Theme: Quest for True Names
Result: http://euske.github.io/github-data-2014/index.html
Challenge announcement: https://github.com/blog/1864-third-annual-github-data-challenge
- What are typical words used for variable names and function names? Answer: we got a list.
- Are they different in different languages? Answer: Yes, they are!
- We can assume nouns are commonly used for variables, and verbs for functions. Is there an interesting connection between them? Answer: Yes, there is!
- Result page: http://euske.github.io/github-data-2014/index.html
- Examine source code in three major languages: C, Java and Python.
- List the names for variables, functions (methods) and types (classes).
- Count common words from each list, and see if an interesting statistics emerges.
- Pick the top 100 repositories (in terms of Stars) that are labelled as each language. (via GitHub Search API, cf. https://developer.github.com/v3/search/) [Obtained at Aug. 8, 2014]
- List all the files: (Caveats: We excluded non-ASCII filenames.)
- C: 110,705 files (including header files)
- Java: 94,635 files
- Python: 33,710 files
- Randomly pick files for each language that has reasonable file size. (1KB-100KB)

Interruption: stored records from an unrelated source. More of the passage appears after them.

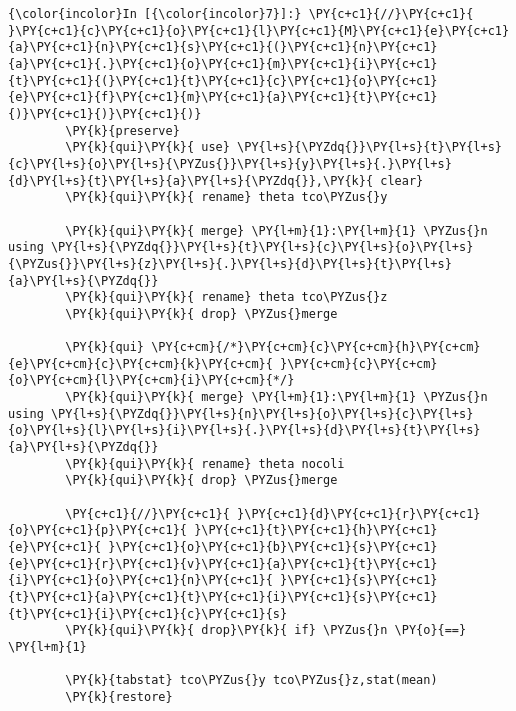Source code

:\documentclass[11pt,notitlepage]{article}\usepackage[]{graphicx}\usepackage[]{color}
\makeatletter
\newenvironment{kframe}{%
 \def\at@end@of@kframe{}%
 \ifinner\ifhmode%
  \def\at@end@of@kframe{\end{minipage}}%
  \begin{minipage}{\columnwidth}%
 \fi\fi%
 \def\FrameCommand##1{\hskip\@totalleftmargin \hskip-\fboxsep
 \colorbox{shadecolor}{##1}\hskip-\fboxsep
     \hskip-\linewidth \hskip-\@totalleftmargin \hskip\columnwidth}%
 \MakeFramed {\advance\hsize-\width
   \@totalleftmargin\z@ \linewidth\hsize
   \@setminipage}}%
 {\par\unskip\endMakeFramed%
 \at@end@of@kframe}
\newenvironment{knitrout}{}{} %
\makeatother
\begin{document}
\begin{enumerate}[a)]
\begin{knitrout}
\begin{kframe}
\begin{Verbatim}[commandchars=\\\{\}]
    \end{Verbatim}

    \begin{Verbatim}[commandchars=\\\{\}]
{\color{incolor}In [{\color{incolor}7}]:} \PY{c+c1}{//}\PY{c+c1}{ }\PY{c+c1}{c}\PY{c+c1}{o}\PY{c+c1}{l}\PY{c+c1}{M}\PY{c+c1}{e}\PY{c+c1}{a}\PY{c+c1}{n}\PY{c+c1}{s}\PY{c+c1}{(}\PY{c+c1}{n}\PY{c+c1}{a}\PY{c+c1}{.}\PY{c+c1}{o}\PY{c+c1}{m}\PY{c+c1}{i}\PY{c+c1}{t}\PY{c+c1}{(}\PY{c+c1}{t}\PY{c+c1}{c}\PY{c+c1}{o}\PY{c+c1}{e}\PY{c+c1}{f}\PY{c+c1}{m}\PY{c+c1}{a}\PY{c+c1}{t}\PY{c+c1}{)}\PY{c+c1}{)}\PY{c+c1}{)}
        \PY{k}{preserve}
        \PY{k}{qui}\PY{k}{ use} \PY{l+s}{\PYZdq{}}\PY{l+s}{t}\PY{l+s}{c}\PY{l+s}{o}\PY{l+s}{\PYZus{}}\PY{l+s}{y}\PY{l+s}{.}\PY{l+s}{d}\PY{l+s}{t}\PY{l+s}{a}\PY{l+s}{\PYZdq{}},\PY{k}{ clear}
        \PY{k}{qui}\PY{k}{ rename} theta tco\PYZus{}y
        
        \PY{k}{qui}\PY{k}{ merge} \PY{l+m}{1}:\PY{l+m}{1} \PYZus{}n using \PY{l+s}{\PYZdq{}}\PY{l+s}{t}\PY{l+s}{c}\PY{l+s}{o}\PY{l+s}{\PYZus{}}\PY{l+s}{z}\PY{l+s}{.}\PY{l+s}{d}\PY{l+s}{t}\PY{l+s}{a}\PY{l+s}{\PYZdq{}}
        \PY{k}{qui}\PY{k}{ rename} theta tco\PYZus{}z 
        \PY{k}{qui}\PY{k}{ drop} \PYZus{}merge
        
        \PY{k}{qui} \PY{c+cm}{/*}\PY{c+cm}{c}\PY{c+cm}{h}\PY{c+cm}{e}\PY{c+cm}{c}\PY{c+cm}{k}\PY{c+cm}{ }\PY{c+cm}{c}\PY{c+cm}{o}\PY{c+cm}{l}\PY{c+cm}{i}\PY{c+cm}{*/}
        \PY{k}{qui}\PY{k}{ merge} \PY{l+m}{1}:\PY{l+m}{1} \PYZus{}n using \PY{l+s}{\PYZdq{}}\PY{l+s}{n}\PY{l+s}{o}\PY{l+s}{c}\PY{l+s}{o}\PY{l+s}{l}\PY{l+s}{i}\PY{l+s}{.}\PY{l+s}{d}\PY{l+s}{t}\PY{l+s}{a}\PY{l+s}{\PYZdq{}}
        \PY{k}{qui}\PY{k}{ rename} theta nocoli
        \PY{k}{qui}\PY{k}{ drop} \PYZus{}merge
        
        \PY{c+c1}{//}\PY{c+c1}{ }\PY{c+c1}{d}\PY{c+c1}{r}\PY{c+c1}{o}\PY{c+c1}{p}\PY{c+c1}{ }\PY{c+c1}{t}\PY{c+c1}{h}\PY{c+c1}{e}\PY{c+c1}{ }\PY{c+c1}{o}\PY{c+c1}{b}\PY{c+c1}{s}\PY{c+c1}{e}\PY{c+c1}{r}\PY{c+c1}{v}\PY{c+c1}{a}\PY{c+c1}{t}\PY{c+c1}{i}\PY{c+c1}{o}\PY{c+c1}{n}\PY{c+c1}{ }\PY{c+c1}{s}\PY{c+c1}{t}\PY{c+c1}{a}\PY{c+c1}{t}\PY{c+c1}{i}\PY{c+c1}{s}\PY{c+c1}{t}\PY{c+c1}{i}\PY{c+c1}{c}\PY{c+c1}{s}
        \PY{k}{qui}\PY{k}{ drop}\PY{k}{ if} \PYZus{}n \PY{o}{==} \PY{l+m}{1} 
        
        \PY{k}{tabstat} tco\PYZus{}y tco\PYZus{}z,stat(mean)
        \PY{k}{restore}
\end{Verbatim}

    \begin{Verbatim}[commandchars=\\\{\}]


\end{Verbatim}
\end{kframe}
\end{knitrout}
\end{enumerate}
\end{document}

- C: 7,381 files (80MB in total)
- Java: 7,764 files (53MB in total)
- Python: 5,872 files (56MB in total)
- In order to mitigate the data skewness, we limited the maximum number of files for each repository to 100.
- We used ANTLR4 for C and Java (cf. http://antlr.org), and ast module for Python (cf. https://docs.python.org/2/library/ast.html).
- C Caveats: ANTLR4 cannot handle preprocessor directives,
so we stripped out #defines and #includes from the code.
After all, we're interested in a source code for human readers, not for compilers.
But this left a certain number of non-syntactic C codes.
(e.g.
int func(void *p, EXTRA_ARGS);
) - Python Caveats: Mixture of Python 2 and 3 code. The compiler.ast module handles both pretty well.
- The following names were excluded: one-letter names, "assert" as a function name, and "self" as a variable name (in Python).